Ci sono ossa e tumuli ovunque, lungo The Axeman‘s Jazz.
Un hillybilly rattrappito sbranato da una necrofilia crampsiana che si snoda tra una mortifera cover di Psycho di Eddie Noak, un hoedown ubriaco come Ten Wheels for Jesus, una Evil Ruby che sarebbe piaciuta ai tanti eroi del country-punk americano di quel periodo (Giant Sand, Naked Prey, Long Ryders), una Graveyard Train dei Creedence suonata come Lux & Ivy quando intonavano Primitive dei Groupies.
Solo la Drop Out messa a metà disco sembra ambire a un suono più virulento e tossico, con le chitarre di Salmon e Spencer che si guardano occhi negli occhi, pupilla dentro pupilla, come in un close-up di Sergio Leone, finendo per scannarsi a vicenda.
Prima di rientrare a casa le bestie si fermano a comprare una bottiglia di buon bourbon per festeggiare il loro primo album, come dei papà che alzino i calici per l’arrivo del primo bambino.
L’ultimo capolavoro della stagione d’oro del rock australiano si intitola Sour Mash ed è nero come il bitume. Proprio mentre Nick Cave guarisce gradatamente dal licantropismo della giovinezza e i Gun Club abdicano dal ruolo di leader del revisionismo roots degli anni Ottanta, i Beasts of Bourbon escono fuori con un disco che affonda i piedi nelle latrine del blues più orrido ed osceno.

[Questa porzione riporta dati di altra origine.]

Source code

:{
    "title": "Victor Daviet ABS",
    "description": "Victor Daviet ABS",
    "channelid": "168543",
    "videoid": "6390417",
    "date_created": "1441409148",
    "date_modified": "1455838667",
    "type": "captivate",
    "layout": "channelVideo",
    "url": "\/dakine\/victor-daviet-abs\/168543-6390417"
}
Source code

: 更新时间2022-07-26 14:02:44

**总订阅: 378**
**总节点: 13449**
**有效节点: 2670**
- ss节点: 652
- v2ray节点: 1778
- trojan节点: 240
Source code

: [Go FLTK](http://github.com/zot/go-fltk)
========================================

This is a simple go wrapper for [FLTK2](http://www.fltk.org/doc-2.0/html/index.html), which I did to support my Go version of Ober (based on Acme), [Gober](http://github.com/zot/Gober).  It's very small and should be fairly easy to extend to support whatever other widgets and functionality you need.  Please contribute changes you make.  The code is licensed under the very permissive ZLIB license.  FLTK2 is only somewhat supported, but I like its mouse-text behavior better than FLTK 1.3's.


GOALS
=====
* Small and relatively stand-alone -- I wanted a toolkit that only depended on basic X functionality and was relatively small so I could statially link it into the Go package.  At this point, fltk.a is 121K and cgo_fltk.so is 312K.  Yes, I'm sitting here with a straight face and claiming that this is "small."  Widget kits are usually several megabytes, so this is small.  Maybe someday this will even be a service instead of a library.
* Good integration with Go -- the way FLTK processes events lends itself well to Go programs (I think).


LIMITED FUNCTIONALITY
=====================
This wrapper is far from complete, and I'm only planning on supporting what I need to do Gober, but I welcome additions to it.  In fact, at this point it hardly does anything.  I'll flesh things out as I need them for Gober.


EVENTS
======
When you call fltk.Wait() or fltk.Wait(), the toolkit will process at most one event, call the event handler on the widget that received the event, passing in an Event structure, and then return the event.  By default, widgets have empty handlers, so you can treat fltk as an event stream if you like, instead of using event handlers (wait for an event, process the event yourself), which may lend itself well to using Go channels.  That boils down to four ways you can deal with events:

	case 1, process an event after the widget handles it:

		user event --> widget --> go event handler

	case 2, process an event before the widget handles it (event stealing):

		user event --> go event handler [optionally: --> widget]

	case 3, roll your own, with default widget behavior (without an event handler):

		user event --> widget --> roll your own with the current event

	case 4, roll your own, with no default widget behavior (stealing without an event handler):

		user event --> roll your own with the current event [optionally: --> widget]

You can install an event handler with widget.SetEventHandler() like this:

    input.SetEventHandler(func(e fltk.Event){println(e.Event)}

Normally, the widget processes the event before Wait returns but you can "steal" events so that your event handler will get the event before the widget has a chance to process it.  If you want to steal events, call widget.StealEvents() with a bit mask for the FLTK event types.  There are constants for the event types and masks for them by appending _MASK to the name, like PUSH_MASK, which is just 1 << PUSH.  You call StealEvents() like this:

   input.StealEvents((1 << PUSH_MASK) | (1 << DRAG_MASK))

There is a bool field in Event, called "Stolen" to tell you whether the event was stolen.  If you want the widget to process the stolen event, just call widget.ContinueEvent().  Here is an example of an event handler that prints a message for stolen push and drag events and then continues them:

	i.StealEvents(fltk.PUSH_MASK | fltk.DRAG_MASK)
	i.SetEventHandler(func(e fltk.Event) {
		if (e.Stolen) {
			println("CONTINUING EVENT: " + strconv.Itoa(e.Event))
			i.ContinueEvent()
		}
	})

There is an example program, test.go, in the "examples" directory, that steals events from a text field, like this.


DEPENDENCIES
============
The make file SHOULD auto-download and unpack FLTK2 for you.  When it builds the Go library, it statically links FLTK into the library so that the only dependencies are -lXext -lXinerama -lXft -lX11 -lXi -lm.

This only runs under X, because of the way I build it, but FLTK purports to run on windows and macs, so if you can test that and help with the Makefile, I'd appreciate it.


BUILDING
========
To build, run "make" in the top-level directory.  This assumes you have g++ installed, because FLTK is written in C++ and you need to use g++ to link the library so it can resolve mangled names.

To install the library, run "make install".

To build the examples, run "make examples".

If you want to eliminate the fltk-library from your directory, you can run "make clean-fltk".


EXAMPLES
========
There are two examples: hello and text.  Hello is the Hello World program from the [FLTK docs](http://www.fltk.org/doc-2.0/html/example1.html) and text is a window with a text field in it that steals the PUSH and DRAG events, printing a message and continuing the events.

Sour Mash sacrifica i toni grotteschi dell’esordio a favore della cattiveria. Come i Pussy Galore dall’altra parte dell’Oceano, i BoB stanno infierendo sul corpo marcio del blues e Perkins è la perfetta pantomima del supplizio come Spencer lo è dell’agonia. Il canto di Tex Perkins è un gargarismo etilico che insudicia il già sconcio corpo di canzoni come Playground o These Are the Good Old Days.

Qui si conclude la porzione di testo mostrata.